Yesterday we looked at Class::DBI, a module that lets us create objects that represent the rows stored in a database. Today we're going to look at Pixie, a module that allows us to store data in rows of the database to represent objects. The distinction between the two is a subtle, but important one.

A relational database is a tightly constrained system, where the database knows exactly what is being stored in it and how it relates to other data in it. Using this knowledge it can do powerful searches for you and produce. On the other hand setting up all this takes quite a bit of effort on the programmers behalf as he must try and map each object from the database to one or more rows in the table.

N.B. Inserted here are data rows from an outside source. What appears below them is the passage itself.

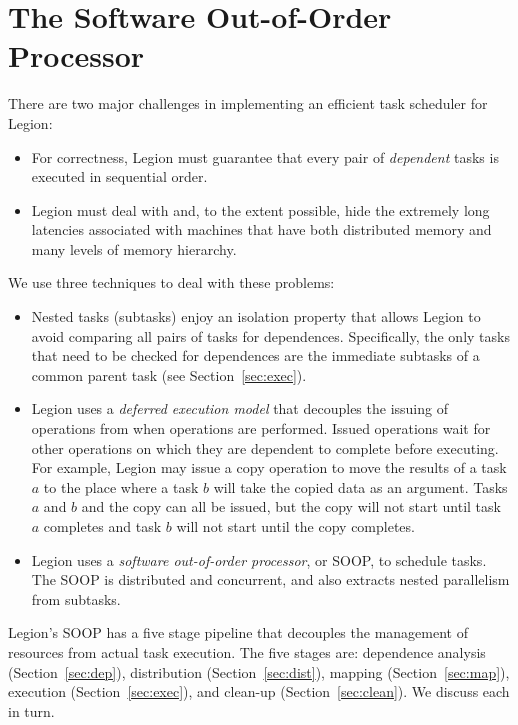 \section{The Software Out-of-Order Processor}
\label{sec:soop}

There are two major challenges in implementing an efficient task
scheduler for Legion:
\begin{itemize}
\item  For correctness, Legion must guarantee that every pair of {\em dependent} tasks is executed 
in sequential order.

\item Legion must deal with and, to
  the extent possible, hide the extremely long latencies associated
  with machines that have both distributed memory and many levels of
  memory hierarchy.
\end{itemize}
We use three techniques to deal with these problems:
\begin{itemize}
\item Nested tasks (subtasks) enjoy an isolation property that allows Legion
to avoid comparing all pairs of tasks for dependences.
Specifically, the only tasks that need to be checked for dependences 
are the immediate subtasks of a common
parent task (see Section~\ref{sec:exec}).

\item Legion uses a {\em deferred execution model} that decouples the issuing
of operations from when operations are performed.  Issued operations wait for other operations on
which they are dependent to complete before executing.  For example, Legion may issue a copy
operation to move the results of a task $a$ to the place where a task $b$ will take the copied data as
an argument.  Tasks $a$ and $b$ and the copy can all be issued, but the copy will not start until
task $a$ completes and task $b$ will not start until the copy completes.

\item Legion uses a {\em  software out-of-order processor}, or SOOP, to schedule tasks.  The SOOP 
is distributed and concurrent, and also extracts nested parallelism from subtasks.
\end{itemize}
Legion's SOOP has a five stage pipeline that  decouples the management of resources from actual
task execution.  The five stages are: dependence analysis (Section~\ref{sec:dep}),
distribution (Section~\ref{sec:dist}),
mapping (Section~\ref{sec:map}),
execution (Section~\ref{sec:exec}),
and clean-up (Section~\ref{sec:clean}).
We discuss each in turn.

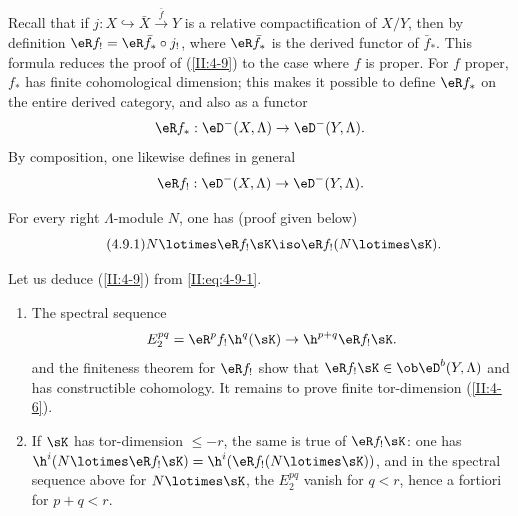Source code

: \documentclass[oneside]{book}
\begin{document}
Recall that if $j:X\hookrightarrow \bar X \xrightarrow{\bar f} Y$ is a
relative compactification of $X/Y$, then by definition
$\eR f_! = \eR \bar f_* \circ j_!$, where $\eR \bar f_*$ is the derived
functor of $\bar f_*$. This formula reduces the proof of (\ref{II:4-9}) to
the case where $f$ is proper. For $f$ proper, $f_*$ has finite cohomological
dimension; this makes it possible to define $\eR f_*$ on the entire derived
category, and also as a functor
\[
  \eR f_* : \eD^-(X,\Lambda) \to \eD^-(Y,\Lambda) \text{.}
\]
By composition, one likewise defines in general
\[
  \eR f_! : \eD^-(X,\Lambda) \to \eD^-(Y,\Lambda) \text{.}
\]

For every right $\Lambda$-module $N$, one has (proof given below)
\begin{equation*}\tag{4.9.1}\label{II:eq:4-9-1}
  N\lotimes \eR f_! \sK \iso \eR f_! (N\lotimes \sK) \text{.}
\end{equation*}

Let us deduce (\ref{II:4-9}) from \eqref{II:eq:4-9-1}.
\begin{enumerate}[\indent a)]
  \item The spectral sequence
    \[
      E_2^{p q} = \eR^p f_! \h^q(\sK) \rightarrow \h^{p+q} \eR f_! \sK \text{.}
    \]
    and the finiteness theorem for $\eR f_!$ show that
    $\eR f_!\sK\in \ob \eD^b(Y,\Lambda)$ and has constructible cohomology.
    It remains to prove finite tor-dimension (\ref{II:4-6}).
  \item If $\sK$ has tor-dimension $\leqslant -r$, the same is true of
    $\eR f_! \sK$: one has
    $\h^i(N\lotimes \eR f_! \sK) = \h^i(\eR f_!(N\lotimes \sK))$, and in the
    spectral sequence above for $N\lotimes \sK$, the $E_2^{p q}$ vanish for
    $q<r$, hence a fortiori for $p+q<r$.
\end{enumerate}
\end{document}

This is in direct contrast to the way Pixie works. Pixie allows you, with no fuss, to simply store complex objects in the database and pull them out again. You don't have to worry about setting up mapping code like you do with Class::DBI, and you don't have to worry about creating tables for each different object you want to store. Pixie will simply serialise up the object, object by object and stores it in the database as binary data.

This does mean that Pixie can't perform complex searches like a true relational database, but what it does mean instead is that objects stored in Pixie don't have any artificial hierarchy instilled in them through their trip through the database. Suddenly any relationship that makes sense to you in code can instantly be stored in the database. This sudden escape from the constraints is truly liberating. I find this freeform storage system it particularly useful for storing session data for people between pages on a website. Because the session object isn't constrained by the database I can add new sections to it and store ad hoc data in it depending on the need of any particular page on my site.

Before we begin storing objects, we must first get Pixie to configure the database so that it has all the correct tables to store the Pixie records in it.

  #!/usr/bin/perl
  # turn on Perl's safety features
  use strict;
  use warnings;
  # setup the database in the file 'pixie.db' 
  # with no username or password
  use Pixie::Store::DBI;
  Pixie::Store::DBI->deploy("dbi:SQLite:pixie.db", '', '');

Obviously the user that you connect to the database must have sufficient privileges to create tables and so forth (which you always will have with a SQLite database at least.)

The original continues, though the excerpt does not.